Dan Kane, Staff Writer
Attorney General Roy Cooper on Tuesday reversed an earlier opinion from his office and said that information on state employees' pensions should be made available to the public.
"North Carolina has some of the strongest public records laws in the nation, and the interpretation of those laws should favor openness," Cooper said in a statement.
The opinion pertained to a state law enacted last year to make public all forms of state and local government employee compensation. The law also included language that Cooper's office initially interpreted to mean that information on the pensions for those employees was to be kept private.
It became an issue last month when the State Treasurer's Office, which oversees the state's retirement system, declined to make public the potential pension for state Rep. Thomas Wright, a Wilmington Democrat facing criminal fraud charges.
Cooper on Tuesday, responding to a request by two Senate leaders who were involved in writing the new law, released a second opinion on the pension information. State Sen. David Hoyle, a Gaston County Democrat, had sponsored the law. Senate Majority Leader Tony Rand, a Fayetteville Democrat, made substantial changes to it.
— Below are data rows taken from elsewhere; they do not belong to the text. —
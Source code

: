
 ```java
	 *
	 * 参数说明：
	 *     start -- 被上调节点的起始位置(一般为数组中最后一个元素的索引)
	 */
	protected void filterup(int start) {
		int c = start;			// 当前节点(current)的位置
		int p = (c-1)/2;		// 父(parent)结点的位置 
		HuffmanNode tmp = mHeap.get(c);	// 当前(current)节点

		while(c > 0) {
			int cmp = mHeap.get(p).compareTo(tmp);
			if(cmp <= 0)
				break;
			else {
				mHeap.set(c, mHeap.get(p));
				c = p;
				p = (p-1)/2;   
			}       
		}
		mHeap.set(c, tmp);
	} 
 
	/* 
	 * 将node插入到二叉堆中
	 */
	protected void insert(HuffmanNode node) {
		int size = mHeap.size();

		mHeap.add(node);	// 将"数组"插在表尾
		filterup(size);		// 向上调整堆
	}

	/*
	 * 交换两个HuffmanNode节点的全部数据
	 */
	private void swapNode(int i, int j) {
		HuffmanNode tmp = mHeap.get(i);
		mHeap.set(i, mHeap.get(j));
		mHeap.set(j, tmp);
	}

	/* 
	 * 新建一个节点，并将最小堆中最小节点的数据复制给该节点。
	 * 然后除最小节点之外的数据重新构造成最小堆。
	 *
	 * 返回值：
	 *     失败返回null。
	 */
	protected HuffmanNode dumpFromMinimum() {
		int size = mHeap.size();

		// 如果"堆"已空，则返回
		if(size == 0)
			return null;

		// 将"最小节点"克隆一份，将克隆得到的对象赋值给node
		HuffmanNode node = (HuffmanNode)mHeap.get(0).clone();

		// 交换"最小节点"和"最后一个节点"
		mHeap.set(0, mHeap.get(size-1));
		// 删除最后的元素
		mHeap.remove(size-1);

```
Hoyle and Rand told Cooper's office that there was no intent to make the pension information private. State Sen. Richard Stevens, a Cary Republican, said last week that he amended the legislation, but only to prevent the public from learning whom one chooses as a beneficiary or how state employees invest their 401(K) benefits.
Chief Deputy Attorney General Grayson G. Kelley wrote in the latest opinion that the first opinion was based upon the law stating that compensation information had to be made public by the "employing entity." Therefore, an agency that held such information but did not employ the worker -- in this case the Treasurer's Office, with regard to pensions for all state employees -- would be prohibited from releasing it.
"We cannot conclude that the General Assembly intended such a result," Kelley wrote.
State Treasurer Richard Moore, who is seeking the Democratic nomination for governor, did not support keeping that information private. On Tuesday afternoon, his staff began handling requests for pension information.
Spokeswoman Sara Lang said that Wright's pension, if he were to have left the legislature on Tuesday, would be $892.20 a month when he turns 60 in 2015. It could be less if he is found guilty.